Soybean cyst nematode (SCN): overcoming the tiny beast below the surface
Nour Nissan, Elroy Cober, Ashkan Golshani, Bahram Samanfar: Soybean cyst nematode (SCN): overcoming the tiny beast below the surface. Ontario Soybean and Canola Committee (OSACC), 2021, Canada [Oral].
Cultivated soybean (Glycine max (L.) Merr.) has become an economically important crop in Canada and is regularly used for protein and oil in human consumption, animal feed, industrial products and as an important element in sustainable agricultural management practices due to its nitrogen fixation capability.
Soybean cyst nematode, Heterodera glycines Ichinohe, (SCN) is a plant parasitic nematode which is becoming an overwhelming pest of soybean on a global scale.

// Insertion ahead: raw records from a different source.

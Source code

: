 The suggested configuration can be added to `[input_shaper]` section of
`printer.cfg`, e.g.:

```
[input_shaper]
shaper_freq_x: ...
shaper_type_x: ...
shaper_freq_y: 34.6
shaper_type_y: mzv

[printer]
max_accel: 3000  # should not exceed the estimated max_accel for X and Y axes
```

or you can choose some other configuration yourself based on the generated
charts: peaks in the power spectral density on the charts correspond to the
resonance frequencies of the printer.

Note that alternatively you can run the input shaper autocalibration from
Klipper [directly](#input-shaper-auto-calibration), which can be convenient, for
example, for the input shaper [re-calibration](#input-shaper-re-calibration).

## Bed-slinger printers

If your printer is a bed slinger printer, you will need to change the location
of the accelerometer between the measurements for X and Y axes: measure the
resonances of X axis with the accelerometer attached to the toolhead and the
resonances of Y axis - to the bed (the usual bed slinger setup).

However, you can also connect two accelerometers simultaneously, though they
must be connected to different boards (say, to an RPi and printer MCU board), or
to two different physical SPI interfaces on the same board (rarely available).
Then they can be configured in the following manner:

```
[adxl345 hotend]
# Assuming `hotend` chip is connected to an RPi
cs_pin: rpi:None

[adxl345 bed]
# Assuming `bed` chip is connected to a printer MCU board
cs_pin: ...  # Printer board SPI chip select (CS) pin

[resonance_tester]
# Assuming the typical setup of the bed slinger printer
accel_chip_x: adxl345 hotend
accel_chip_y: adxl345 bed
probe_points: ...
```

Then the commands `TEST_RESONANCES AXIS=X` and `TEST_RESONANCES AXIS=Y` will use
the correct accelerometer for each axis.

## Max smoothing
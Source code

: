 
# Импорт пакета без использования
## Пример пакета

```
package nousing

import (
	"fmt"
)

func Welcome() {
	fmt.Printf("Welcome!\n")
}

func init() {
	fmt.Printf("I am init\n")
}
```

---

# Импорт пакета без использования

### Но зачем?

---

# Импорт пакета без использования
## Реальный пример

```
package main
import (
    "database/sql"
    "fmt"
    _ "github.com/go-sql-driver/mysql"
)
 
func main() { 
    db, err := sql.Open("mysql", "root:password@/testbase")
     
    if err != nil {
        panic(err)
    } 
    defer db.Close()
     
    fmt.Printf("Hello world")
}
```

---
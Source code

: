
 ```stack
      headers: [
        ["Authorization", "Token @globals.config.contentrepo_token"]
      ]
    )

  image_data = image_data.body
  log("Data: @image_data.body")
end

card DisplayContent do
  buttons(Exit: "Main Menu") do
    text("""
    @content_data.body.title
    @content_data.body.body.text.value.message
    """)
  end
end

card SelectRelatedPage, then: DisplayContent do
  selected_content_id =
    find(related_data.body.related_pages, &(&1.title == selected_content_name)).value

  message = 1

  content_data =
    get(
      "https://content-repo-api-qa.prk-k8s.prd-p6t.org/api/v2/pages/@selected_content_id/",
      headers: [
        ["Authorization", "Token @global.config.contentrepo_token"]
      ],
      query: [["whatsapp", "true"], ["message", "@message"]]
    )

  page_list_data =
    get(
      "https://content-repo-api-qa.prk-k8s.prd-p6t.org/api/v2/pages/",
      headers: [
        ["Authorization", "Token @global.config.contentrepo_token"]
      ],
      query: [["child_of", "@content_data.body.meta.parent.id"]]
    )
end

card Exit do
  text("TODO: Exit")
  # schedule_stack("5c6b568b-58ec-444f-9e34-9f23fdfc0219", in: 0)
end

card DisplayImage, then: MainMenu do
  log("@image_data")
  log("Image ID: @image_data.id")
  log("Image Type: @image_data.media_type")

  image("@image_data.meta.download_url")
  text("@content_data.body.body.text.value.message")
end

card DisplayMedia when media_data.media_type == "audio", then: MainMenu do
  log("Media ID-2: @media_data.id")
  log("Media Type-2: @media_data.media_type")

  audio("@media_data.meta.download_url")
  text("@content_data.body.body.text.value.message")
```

Symptoms of compromised soybean may include chlorosis of the leaves and stems, root necrosis and stunting which will result in significant loss in yield, varying between 5% to 80%, and making infected plants susceptible to other diseases. SCN is an incredibly challenging nematode that once present in the field becomes almost impossible to eradicate. Some of the solutions that allow us to overcome this beast are: resistant lines, crop rotations and field management. SCN’s sequenced genome is comprised of about 20,000 coding regions, however its biology is not well understood. As of today, only two resistant genes have been identified, rhg1 and Rhg4; as one can imagine, the two SCN resistant genes are not enough to take on the frightening nematode underground for long, as there is a strong possibility for resistance breakdown and more aggressive SCN populations in the future. Having said that, in order to have sustainable farming with high soybean yield, novel resistant genes against SCN in soybean are necessary.
The primary goal of this project is to use a functional genomics approach to identify novel candidate genes involved in soybean-SCN host-pathogen interactions to facilitate development of SCN resistant cultivars. To this end, we have used a bioinformatics tool called PIPE (Protein-protein Interaction Prediction Engine) integrated with previous RNA-seq and GWAS studies. A short list of (~50) potential candidate genes have been selected for further investigations through complementary bioinformatics analysis and molecular biology related practices. This approach will potentially lead into identification of novel resistance genes to SCN which will be used in breeding programs to generate SCN resistant soybean lines.